Small CNN-based models usually require transferring knowledge from a large model before they are deployed in computationally resource-limited edge devices. Masked image modeling (MIM) methods achieve great success in various visual tasks but remain largely unexplored in knowledge distillation for heterogeneous deep models. The reason is mainly due to the significant discrepancy between the Transformer-based large model and the CNN-based small network. In this paper, we develop the first Heterogeneous Generative Knowledge Distillation (H-GKD) based on MIM, which can efficiently transfer knowledge from large Transformer models to small CNN-based models in a generative self-supervised fashion. Our method builds a bridge between Transformer-based models and CNNs by training a UNet-style student with sparse convolution, which can effectively mimic the visual representation inferred by a teacher over masked modeling.
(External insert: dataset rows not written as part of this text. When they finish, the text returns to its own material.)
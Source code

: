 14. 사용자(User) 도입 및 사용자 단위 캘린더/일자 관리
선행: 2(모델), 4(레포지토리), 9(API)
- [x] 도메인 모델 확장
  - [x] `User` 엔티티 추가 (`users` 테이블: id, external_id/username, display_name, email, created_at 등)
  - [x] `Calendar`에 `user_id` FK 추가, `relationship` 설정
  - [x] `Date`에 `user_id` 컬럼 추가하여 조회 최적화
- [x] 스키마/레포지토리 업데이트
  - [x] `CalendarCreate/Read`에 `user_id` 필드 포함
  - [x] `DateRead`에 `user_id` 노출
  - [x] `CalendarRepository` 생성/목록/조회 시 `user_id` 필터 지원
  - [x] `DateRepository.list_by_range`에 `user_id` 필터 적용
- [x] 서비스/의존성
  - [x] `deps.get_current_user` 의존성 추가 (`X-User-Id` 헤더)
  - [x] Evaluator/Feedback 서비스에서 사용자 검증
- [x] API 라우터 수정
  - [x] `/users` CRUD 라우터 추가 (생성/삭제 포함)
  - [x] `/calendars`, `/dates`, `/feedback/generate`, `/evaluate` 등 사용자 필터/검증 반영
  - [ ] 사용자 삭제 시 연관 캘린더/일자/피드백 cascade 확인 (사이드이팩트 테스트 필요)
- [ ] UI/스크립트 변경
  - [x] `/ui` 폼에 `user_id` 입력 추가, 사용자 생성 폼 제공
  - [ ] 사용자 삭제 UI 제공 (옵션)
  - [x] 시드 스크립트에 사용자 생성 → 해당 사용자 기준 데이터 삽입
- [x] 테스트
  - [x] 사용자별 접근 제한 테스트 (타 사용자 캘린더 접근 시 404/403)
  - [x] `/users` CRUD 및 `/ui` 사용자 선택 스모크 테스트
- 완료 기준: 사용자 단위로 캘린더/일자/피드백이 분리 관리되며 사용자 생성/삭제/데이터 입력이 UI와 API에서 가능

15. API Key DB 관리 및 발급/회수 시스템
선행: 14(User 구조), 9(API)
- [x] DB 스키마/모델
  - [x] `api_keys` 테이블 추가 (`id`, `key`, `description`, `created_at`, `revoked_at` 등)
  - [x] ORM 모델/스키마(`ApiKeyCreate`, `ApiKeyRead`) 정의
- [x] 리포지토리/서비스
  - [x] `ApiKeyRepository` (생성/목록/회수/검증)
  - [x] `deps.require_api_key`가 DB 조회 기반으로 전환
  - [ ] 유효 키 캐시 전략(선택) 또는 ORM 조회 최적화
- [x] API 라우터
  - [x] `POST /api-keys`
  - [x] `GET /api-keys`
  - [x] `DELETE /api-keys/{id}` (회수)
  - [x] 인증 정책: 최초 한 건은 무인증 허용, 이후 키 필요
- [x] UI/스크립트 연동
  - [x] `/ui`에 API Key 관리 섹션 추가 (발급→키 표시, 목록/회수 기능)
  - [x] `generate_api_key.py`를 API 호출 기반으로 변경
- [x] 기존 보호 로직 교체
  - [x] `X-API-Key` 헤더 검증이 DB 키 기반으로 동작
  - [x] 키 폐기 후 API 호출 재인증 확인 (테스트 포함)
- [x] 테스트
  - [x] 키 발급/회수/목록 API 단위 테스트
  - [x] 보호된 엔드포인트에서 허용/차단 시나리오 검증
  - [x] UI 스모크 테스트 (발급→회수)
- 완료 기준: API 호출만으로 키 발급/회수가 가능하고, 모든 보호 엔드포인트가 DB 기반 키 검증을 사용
Our method is a simple yet effective learning paradigm to learn the visual representation and distribution of data from heterogeneous teacher models, which can be pre-trained using advanced generative methods. Extensive experiments show that it adapts well to various models and sizes, consistently achieving state-of-the-art performance in image classification, object detection, and semantic segmentation tasks. For example, in the Imagenet 1K dataset, H-GKD improves the accuracy of Resnet50 (sparse) from 76.98% to 80.01%.

Figures (4)

• Figure 1: The distribution shift. The above figures show the distribution of pixel intensity histograms of the student and the teacher. If (b) straightforwardly feed masked images to CNNs (like Resnet he2016deep, Mobilenet howard2017mobilenets), the data distribution will shift at scale (shown in green). In contrast, (a) Transformer-based generative methods (like MAE he2022masked, BEiT bao2021beit) have no such side effect due to the ability to process variable-length input (shown in blue).
• Figure 2: The structure of H-GKD. We first pre-train a MIM model, which could be MAE he2022masked or BEiT bao2021beit as the teacher model. Then a sparse CNN-based student network would be trained to learn the visual representation of the teacher by minimizing the loss (Section \ref{['Methods:Similarity']}).
• Figure 3: Sparse convolution for the masked image. As the above traditional convolution shows, when applying a kernel centered at a zero pixel, the result could be non-zero if any non-zero pixel exists in the filter. The masked region will be eroded, and the visible one will extend after repeating the convolution. However, sparse convolution would skip the masked pixel, keeping the mask pattern.
• Figure 4: The pipeline of our distillation method. The teacher model is pre-trained and frozen during distillation. The student model is trained by 1) the MSE loss between features of the teacher and the student and 2) the Pearson coefficient loss between the similarity distribution of the teacher and the student.